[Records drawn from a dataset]
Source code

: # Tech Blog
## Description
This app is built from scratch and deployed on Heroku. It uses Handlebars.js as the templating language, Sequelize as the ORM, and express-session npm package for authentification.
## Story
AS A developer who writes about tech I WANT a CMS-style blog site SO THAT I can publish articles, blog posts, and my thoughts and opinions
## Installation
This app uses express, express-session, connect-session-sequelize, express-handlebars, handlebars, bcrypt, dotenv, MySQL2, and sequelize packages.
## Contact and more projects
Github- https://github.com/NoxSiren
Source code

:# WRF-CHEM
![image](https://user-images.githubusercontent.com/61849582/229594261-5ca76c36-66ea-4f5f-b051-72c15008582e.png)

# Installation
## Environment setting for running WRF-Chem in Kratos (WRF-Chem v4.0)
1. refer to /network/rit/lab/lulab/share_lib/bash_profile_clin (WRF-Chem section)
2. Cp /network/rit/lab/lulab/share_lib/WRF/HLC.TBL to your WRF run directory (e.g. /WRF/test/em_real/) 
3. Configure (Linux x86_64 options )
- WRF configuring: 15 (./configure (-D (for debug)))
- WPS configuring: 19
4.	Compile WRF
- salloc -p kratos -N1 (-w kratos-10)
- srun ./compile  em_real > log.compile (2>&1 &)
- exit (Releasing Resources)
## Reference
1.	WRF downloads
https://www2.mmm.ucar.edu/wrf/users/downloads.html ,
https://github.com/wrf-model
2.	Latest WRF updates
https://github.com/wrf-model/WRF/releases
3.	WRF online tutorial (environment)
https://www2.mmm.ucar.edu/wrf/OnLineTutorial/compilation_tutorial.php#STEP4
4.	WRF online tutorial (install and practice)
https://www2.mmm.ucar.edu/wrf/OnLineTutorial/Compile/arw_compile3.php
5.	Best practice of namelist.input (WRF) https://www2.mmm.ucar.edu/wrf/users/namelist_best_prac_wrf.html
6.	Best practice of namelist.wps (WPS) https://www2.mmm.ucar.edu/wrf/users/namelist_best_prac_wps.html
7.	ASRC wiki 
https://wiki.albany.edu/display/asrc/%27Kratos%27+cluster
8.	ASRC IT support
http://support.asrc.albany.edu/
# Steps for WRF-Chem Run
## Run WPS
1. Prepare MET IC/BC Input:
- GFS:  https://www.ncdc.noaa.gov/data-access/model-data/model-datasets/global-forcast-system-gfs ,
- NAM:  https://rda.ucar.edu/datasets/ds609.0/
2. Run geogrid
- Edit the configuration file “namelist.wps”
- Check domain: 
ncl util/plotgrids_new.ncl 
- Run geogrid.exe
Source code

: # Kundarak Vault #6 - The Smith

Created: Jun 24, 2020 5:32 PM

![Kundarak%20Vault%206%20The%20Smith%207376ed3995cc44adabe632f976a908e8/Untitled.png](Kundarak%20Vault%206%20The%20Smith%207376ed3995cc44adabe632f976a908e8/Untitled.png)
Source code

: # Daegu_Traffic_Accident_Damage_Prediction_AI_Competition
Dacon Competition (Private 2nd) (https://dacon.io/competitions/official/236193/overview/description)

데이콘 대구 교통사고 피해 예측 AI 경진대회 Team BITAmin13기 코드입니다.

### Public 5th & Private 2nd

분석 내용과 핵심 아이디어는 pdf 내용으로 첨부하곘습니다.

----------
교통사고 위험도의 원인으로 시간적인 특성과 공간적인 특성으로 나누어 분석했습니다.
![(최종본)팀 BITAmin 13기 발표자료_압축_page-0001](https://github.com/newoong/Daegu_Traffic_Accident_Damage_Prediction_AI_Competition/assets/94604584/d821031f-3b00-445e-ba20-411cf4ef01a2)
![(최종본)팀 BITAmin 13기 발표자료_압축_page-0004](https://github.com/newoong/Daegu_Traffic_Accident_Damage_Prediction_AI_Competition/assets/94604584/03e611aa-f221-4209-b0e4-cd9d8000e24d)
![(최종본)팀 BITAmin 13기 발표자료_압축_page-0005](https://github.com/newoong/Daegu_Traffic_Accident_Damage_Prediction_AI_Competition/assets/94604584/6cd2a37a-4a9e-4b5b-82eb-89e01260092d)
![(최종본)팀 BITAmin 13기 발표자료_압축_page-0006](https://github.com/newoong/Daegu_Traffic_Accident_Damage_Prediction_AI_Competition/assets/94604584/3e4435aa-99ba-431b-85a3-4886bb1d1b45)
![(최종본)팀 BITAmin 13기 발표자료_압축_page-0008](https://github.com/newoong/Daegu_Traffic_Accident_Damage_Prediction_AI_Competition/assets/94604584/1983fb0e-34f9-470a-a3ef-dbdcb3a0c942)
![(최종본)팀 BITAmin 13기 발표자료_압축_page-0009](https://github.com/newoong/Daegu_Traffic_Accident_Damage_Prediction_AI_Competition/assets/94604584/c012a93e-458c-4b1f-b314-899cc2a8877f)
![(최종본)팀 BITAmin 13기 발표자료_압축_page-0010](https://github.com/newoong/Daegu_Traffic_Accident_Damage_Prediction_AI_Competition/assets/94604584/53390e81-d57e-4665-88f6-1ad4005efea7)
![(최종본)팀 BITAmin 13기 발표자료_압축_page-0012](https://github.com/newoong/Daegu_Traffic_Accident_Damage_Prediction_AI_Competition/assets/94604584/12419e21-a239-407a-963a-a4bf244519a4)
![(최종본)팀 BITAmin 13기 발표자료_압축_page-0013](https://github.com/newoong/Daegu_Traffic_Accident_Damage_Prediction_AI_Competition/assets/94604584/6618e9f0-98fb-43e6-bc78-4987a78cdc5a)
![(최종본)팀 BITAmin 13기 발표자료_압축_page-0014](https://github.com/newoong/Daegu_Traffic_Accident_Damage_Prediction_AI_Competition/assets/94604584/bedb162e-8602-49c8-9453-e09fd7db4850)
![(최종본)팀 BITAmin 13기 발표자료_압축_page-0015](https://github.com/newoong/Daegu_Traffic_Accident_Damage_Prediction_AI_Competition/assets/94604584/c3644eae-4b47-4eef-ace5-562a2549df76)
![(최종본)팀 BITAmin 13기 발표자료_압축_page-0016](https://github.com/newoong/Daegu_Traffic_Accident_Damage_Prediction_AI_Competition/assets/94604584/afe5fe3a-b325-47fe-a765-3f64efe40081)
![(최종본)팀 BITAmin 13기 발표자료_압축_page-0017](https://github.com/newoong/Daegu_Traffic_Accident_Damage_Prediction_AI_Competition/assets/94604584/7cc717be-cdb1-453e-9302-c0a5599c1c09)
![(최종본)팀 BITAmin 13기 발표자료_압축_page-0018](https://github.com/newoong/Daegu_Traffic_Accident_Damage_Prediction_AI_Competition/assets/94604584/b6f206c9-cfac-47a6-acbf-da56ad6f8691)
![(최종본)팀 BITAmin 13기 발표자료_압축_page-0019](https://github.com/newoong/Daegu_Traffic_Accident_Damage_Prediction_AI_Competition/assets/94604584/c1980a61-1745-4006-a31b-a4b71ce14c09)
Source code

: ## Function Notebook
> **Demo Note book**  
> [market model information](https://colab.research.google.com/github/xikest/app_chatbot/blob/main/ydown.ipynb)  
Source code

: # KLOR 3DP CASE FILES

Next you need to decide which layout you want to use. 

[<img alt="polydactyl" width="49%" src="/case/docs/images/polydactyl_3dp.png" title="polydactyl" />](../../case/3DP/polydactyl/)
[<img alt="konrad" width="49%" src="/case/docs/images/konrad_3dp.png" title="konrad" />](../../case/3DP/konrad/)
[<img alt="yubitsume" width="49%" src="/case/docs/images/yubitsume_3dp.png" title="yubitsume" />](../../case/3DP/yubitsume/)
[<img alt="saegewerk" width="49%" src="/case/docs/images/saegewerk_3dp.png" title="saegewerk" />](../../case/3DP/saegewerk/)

Problem description
Which lines hold the word "Private"? Return all of them from the records above.

Problem solution
Dacon Competition (Private 2nd) (https://dacon.io/competitions/official/236193/overview/description)
### Public 5th & Private 2nd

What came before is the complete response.